Quite a"club"

[Mile-Hi Nicki]

Good morning, everybody.  I have been posting & replying, but sometimes they just don't "take" - I guess I'm a Newby in more ways than one! I'm the gal from mile-hi Prescott, Arizona that just got diagnosed with my 1.5cm AN (I suppse I should give It a name - any suggestions?) Thanks for all your kind and informative responses.  I was asked about my symptoms.  Really, just a noticable hearing loss in my left ear, so I "switched" phone ears and went on my merry way.  At my husband's urging (I thought I just had selective deafness to him ) I went to Costco (big box store) for a hearing test.  The technician sent me to my local ENT.  Ent sent me in for a contrast MRI and 3 hours later called me to tell me the "news".  He sent me to Dr. Syms at Barrows and now I see Dr. Porter, Neurosurgeon, on May 11th - thanks for the "list of questions" advice!  It seems that I have noticed that I am a little ditzy these days and cannot multitask like I used to do. Could be the stress or could be another symtom - any ideas? Well, I hope this post goes through and I wish you all a great weekend - kindess regards, Mile-Hi Nicki

[shoegirl]

Hi Nicki,

Welcome,

I am from Phoenix, have a similar sized AN and was treated at Barrow's.  I wanted to tell you that Barrow's is great!  I had Cyberknife there in December with Dr. Kresl, Dr.

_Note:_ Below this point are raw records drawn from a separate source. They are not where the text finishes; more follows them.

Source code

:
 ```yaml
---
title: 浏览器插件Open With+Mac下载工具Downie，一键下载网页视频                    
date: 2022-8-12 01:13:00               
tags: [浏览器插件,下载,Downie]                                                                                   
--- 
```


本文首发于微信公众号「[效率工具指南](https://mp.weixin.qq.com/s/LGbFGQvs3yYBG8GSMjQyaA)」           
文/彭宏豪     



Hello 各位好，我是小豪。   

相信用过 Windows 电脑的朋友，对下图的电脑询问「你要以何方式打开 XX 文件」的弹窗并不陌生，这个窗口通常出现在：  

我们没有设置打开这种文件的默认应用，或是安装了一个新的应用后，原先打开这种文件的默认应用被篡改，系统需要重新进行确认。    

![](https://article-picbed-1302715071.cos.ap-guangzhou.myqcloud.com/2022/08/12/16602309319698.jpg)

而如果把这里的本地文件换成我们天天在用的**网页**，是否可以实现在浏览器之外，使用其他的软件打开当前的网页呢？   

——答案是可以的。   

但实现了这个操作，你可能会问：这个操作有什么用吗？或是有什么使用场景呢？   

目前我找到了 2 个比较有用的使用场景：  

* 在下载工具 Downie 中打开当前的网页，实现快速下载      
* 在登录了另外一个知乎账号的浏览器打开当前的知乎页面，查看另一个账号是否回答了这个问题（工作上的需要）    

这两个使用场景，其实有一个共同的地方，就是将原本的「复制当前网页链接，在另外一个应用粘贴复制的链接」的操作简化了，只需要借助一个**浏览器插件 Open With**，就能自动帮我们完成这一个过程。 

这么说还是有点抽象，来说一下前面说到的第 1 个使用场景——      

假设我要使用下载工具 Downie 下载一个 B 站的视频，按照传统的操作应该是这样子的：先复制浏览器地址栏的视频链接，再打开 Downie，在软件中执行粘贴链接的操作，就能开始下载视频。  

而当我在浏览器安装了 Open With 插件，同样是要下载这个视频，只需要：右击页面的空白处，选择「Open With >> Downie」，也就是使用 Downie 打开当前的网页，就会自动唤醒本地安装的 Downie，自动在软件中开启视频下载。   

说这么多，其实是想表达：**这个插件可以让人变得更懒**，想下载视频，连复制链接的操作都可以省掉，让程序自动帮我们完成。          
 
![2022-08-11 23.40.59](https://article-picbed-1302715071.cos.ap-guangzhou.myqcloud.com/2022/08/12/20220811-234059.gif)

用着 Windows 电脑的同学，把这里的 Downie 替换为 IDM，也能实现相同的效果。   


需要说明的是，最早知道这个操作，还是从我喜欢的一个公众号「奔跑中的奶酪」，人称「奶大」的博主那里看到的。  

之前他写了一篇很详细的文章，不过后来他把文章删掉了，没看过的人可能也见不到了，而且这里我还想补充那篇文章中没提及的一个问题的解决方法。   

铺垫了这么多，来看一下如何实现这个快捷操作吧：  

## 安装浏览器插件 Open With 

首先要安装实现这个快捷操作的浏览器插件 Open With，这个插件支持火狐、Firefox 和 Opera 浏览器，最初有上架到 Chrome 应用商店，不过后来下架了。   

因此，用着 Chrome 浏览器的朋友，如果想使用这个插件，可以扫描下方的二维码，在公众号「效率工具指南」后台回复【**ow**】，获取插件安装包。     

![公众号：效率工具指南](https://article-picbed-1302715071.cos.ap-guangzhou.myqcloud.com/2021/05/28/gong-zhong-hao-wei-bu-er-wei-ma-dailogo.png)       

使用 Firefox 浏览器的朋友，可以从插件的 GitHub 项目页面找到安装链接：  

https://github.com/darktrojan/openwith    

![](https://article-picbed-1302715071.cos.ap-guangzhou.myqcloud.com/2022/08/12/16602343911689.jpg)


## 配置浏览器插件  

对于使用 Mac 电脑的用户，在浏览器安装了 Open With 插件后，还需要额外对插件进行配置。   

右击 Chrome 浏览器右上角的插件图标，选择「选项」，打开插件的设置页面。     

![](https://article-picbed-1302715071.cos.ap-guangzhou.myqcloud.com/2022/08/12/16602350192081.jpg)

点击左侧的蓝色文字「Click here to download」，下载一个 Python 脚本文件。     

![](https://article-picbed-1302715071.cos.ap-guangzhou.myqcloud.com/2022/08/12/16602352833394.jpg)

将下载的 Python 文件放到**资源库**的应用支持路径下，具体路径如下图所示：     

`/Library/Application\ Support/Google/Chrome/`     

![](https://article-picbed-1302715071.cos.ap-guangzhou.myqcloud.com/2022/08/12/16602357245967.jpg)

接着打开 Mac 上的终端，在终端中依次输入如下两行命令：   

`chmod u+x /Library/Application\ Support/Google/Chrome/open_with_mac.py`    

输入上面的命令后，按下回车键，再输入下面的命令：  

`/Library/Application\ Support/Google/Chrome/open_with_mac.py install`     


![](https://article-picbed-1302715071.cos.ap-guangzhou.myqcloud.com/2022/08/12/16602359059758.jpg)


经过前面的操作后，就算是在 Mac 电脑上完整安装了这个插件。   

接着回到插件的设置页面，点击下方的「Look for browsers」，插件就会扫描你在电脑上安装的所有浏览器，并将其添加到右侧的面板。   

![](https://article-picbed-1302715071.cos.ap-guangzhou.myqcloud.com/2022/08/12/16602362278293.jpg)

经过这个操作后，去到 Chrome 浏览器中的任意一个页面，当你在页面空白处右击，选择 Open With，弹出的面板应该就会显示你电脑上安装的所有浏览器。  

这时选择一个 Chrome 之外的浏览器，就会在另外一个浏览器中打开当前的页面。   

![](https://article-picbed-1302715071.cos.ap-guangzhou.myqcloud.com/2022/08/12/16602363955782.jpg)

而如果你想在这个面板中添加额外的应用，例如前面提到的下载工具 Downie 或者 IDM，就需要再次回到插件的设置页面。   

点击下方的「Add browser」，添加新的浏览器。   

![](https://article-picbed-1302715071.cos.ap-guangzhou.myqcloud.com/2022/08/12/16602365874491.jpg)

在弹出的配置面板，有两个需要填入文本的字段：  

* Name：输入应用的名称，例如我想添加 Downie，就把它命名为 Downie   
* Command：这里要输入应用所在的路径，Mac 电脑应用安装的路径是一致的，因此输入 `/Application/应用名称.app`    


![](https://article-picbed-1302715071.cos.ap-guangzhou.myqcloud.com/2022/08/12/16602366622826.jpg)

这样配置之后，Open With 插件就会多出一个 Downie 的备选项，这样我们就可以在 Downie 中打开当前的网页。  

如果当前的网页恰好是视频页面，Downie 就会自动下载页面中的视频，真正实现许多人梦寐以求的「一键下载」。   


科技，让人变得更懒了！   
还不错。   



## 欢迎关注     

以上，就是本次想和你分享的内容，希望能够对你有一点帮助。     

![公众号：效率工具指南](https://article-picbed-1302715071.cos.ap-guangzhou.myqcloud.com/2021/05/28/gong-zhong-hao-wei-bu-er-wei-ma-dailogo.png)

Daspit, and Dr. Shetter.   You are in good hands.  Can't tell you enough - that I was so impressed with the doctors and the staff - I immediately felt at ease and knew I had gone to the right place - I had been to some "not so right places" before my appointments at Barrows.  If you need anything please don't hesitate to ask. 

Best Wishes, Suzanne

[Captain Deb]

Hey Nicki
Click on "profile" at the top of the thread list
You will get your own profile
Find "Modify profile" and click on "forum profile"
Under "signature" you can put the stats on your AN to give us folks a frame of reference on you.

Capt Deb

[Mile-Hi Nicki]

Thanks Capt. Deb , I will give it a try.  P.S. Love the bird!

[Battyp]

The ditzy and multitasking is from the AN...at least that's my story and I'm sticking to it!  Stress IMO makes the symptoms more symptomatic.  I know for me looking back I was doing some really dumb things and know I wasn't thinking or acting rationally.  After diagnosis it seemed to get worse. Heck I'm still not rational but at least now have an excuse 

It's always nice to hear someone who's going to the same place someone else did and had such a good outcome and care! 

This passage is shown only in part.